Everything You Always Wanted to Know About Sex, But Never Knew to Ask
Did you know that in Middle-Eastern Islamic countries it is not only a sin but also a crime to eat a lamb that you've had sex with? Or that the world vanilla comes from a Latin word meaning "vagina" because of the vanilla pod's resemblance to the female genitalia? Or that Grand Tetons literally means "big tits"?
You've probably never even thought about such things. But here they are, in this unusual compilation of strange facts about the facts of life that will make you laugh out loud while your hair stands on end. Highlights include:
* Just the Factoids, Man -- For instance, the number of human ova necessary to repopulate the world could fit into a chicken egg.
* When Sex Goes Horribly Awry -- Don't be caught with your pants down. Learn once and for all the words you didn't find on your SATs, such as "acrotomophilia," "oculolinctus," and "taphephilia."
* Animal Lust -- There is more to sex in the animal kingdom than doing it doggie style. Did you know that a barnacle's penis is 150 percent of its body length?
* They Said What?! -- They said plenty: "I knew her before she was a virgin." (Oscar Levant on Doris Day)
* Sex Styles of the Rich and Famous -- Forget Bill and Monica. Adolf Hitler was a coprophiliac.
* Sex in History -- Catherine the Great did not die under a horse, but she did love to have her feet tickled and her bottom slapped.
* Around the World -- It's good to know, for the next time you're invited to the dinner party of a North-African Siwa man, that he believes you will find him irresistible if he laces your food with his semen.
* Crimes of Passion -- Did you know that in Harrisburg, Pennsylvania, it is illegal to have sex with a truck driver in a tollbooth?
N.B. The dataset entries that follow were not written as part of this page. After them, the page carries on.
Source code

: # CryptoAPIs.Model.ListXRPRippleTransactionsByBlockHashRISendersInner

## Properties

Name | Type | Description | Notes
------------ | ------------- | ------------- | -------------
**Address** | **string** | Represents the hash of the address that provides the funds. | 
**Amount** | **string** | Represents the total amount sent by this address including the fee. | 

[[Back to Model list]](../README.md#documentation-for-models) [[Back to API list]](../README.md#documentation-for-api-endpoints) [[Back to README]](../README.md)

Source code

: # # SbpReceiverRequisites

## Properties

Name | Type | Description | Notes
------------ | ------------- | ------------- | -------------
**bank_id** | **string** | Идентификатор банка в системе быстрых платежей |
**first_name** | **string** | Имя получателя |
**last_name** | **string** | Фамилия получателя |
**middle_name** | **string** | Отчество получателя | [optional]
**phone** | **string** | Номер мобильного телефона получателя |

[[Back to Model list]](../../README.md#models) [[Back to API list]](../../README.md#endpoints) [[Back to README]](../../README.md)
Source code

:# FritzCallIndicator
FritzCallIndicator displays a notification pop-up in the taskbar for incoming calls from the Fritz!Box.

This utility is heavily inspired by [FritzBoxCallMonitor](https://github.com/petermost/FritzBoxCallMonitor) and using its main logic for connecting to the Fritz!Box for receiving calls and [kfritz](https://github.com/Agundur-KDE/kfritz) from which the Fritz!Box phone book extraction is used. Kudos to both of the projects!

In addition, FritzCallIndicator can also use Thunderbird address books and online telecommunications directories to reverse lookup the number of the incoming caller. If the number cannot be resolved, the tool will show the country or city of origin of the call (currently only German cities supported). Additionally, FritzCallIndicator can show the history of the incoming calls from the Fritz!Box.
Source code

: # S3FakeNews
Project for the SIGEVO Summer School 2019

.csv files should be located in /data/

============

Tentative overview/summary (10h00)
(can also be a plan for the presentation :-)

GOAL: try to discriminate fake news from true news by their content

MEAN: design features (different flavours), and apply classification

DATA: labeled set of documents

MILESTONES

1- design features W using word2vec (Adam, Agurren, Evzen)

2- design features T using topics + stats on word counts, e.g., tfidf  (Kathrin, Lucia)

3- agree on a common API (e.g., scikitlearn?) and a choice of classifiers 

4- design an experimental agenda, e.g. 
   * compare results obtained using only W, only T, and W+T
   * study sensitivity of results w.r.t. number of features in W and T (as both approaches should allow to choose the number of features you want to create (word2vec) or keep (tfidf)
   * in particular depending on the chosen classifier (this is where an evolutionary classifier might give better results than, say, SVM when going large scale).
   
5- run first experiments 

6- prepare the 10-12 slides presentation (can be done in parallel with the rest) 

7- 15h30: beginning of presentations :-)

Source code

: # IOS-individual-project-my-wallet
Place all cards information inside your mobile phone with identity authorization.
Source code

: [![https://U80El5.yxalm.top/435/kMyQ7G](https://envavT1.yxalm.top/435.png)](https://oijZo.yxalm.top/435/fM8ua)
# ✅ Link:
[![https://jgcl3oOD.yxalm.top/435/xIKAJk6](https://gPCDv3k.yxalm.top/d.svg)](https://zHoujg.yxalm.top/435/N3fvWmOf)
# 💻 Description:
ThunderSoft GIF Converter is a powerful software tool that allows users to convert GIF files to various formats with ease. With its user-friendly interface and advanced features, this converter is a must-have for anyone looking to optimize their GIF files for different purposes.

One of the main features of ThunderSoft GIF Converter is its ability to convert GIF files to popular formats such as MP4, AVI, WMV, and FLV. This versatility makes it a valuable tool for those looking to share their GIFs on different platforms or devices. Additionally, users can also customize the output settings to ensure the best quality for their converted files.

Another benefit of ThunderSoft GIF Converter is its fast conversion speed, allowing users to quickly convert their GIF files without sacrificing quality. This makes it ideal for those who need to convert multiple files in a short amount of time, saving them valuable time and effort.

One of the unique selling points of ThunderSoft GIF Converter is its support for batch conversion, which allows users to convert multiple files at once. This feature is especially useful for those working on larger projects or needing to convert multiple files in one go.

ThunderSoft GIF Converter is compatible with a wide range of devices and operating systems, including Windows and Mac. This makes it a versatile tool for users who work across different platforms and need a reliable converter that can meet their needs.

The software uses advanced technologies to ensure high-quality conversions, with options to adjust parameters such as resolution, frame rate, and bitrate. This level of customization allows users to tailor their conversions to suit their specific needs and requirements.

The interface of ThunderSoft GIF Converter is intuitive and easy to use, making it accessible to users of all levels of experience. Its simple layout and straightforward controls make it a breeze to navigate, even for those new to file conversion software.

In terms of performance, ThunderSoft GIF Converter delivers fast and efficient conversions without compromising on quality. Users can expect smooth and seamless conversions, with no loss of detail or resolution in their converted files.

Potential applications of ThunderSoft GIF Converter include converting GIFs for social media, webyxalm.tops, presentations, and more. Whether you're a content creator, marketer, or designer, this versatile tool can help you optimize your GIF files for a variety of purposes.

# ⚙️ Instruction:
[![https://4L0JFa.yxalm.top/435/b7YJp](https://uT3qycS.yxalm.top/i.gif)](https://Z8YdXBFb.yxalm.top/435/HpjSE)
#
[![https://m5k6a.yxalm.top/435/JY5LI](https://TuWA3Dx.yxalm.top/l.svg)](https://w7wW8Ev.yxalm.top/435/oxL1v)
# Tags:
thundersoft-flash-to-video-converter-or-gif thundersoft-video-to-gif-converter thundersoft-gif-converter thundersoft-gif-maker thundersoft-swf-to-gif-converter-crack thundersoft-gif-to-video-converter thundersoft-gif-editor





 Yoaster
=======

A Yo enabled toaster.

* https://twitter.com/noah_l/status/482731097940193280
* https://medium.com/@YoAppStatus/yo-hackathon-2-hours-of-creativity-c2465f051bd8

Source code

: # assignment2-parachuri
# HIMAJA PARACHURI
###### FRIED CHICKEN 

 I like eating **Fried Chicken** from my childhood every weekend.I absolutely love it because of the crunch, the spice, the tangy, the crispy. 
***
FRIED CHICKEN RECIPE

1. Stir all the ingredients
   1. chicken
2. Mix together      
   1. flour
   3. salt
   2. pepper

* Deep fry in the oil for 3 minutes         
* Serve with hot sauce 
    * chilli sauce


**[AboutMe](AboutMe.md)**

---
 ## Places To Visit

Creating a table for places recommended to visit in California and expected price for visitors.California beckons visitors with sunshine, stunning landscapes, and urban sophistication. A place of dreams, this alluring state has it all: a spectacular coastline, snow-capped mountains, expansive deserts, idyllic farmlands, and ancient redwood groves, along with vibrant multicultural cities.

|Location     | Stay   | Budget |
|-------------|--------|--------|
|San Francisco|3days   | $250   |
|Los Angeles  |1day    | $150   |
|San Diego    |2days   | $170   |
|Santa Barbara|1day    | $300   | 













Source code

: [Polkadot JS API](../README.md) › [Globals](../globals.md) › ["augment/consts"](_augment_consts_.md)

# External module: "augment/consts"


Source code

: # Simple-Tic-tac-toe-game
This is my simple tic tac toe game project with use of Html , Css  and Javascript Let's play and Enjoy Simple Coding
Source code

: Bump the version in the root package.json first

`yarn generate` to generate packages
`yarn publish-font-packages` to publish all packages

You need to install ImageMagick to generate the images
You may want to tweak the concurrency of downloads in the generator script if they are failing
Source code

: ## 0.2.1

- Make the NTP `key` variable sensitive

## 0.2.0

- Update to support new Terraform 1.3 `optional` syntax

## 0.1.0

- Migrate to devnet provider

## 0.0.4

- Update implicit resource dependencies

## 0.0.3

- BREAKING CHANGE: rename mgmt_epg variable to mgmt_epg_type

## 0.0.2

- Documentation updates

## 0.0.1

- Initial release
Wonderfully outrageous and absolutely deadpan, this book is, unbelievably, all true.

Customer Reviews

4 ratings

Some interesting, some just creepy

Read all of the facts in this book. Some of them will make you laugh out loud. Others ... will really make you think. A great book - lots of good trivia questions!

The leader in a VERY small field

The world of sex trivia books is small - at best (and you thought size didn't matter). "Useless Sexual Trivia" is the most comprehensive of the bunch. This is a well-organized, funny list of some of the most unusual, bizarre and just plain creepy sexual practices and habits in the world. We publish a sex trivia newsletter, and for us, this is an indispensable reference work.

Just the Facts Pt. 2

What a wonderful book. Not only will you learn more than you'd ever need to know, but you can chuckle right along with the author as he puts his 2 cents in. Wanna find out once and for all what the average size of a penis is? Do you have any idea what oculolinctus is? I dare ya to find out. Thank me later!

Humorous sex with a deadpan face.

Any book with the word "Useless" in the title can hardly be criticized for content. But this is actually a surprisingly tasteful dip into what the human race has been doing in and out of bed since the year dot. Chapter titles such as The Unkindest Cut Of All, Animal Lust and Sexual Healing say it all. How the author actually knows that reproductive women have sex three thousand times on average in their life or that Casanova ate fifty oysters for breakfast is not made clear. However, Cosmopolitan magazine is mentioned as a source more than once. There are many memorable one liners here. When Gore Vidal was asked if the first person he had sex with was male or female, he apparently replied that he had been too polite to ask. If other people's sex lives interest you, and they do tend to be more interesting than yours, you are in for a sensational read.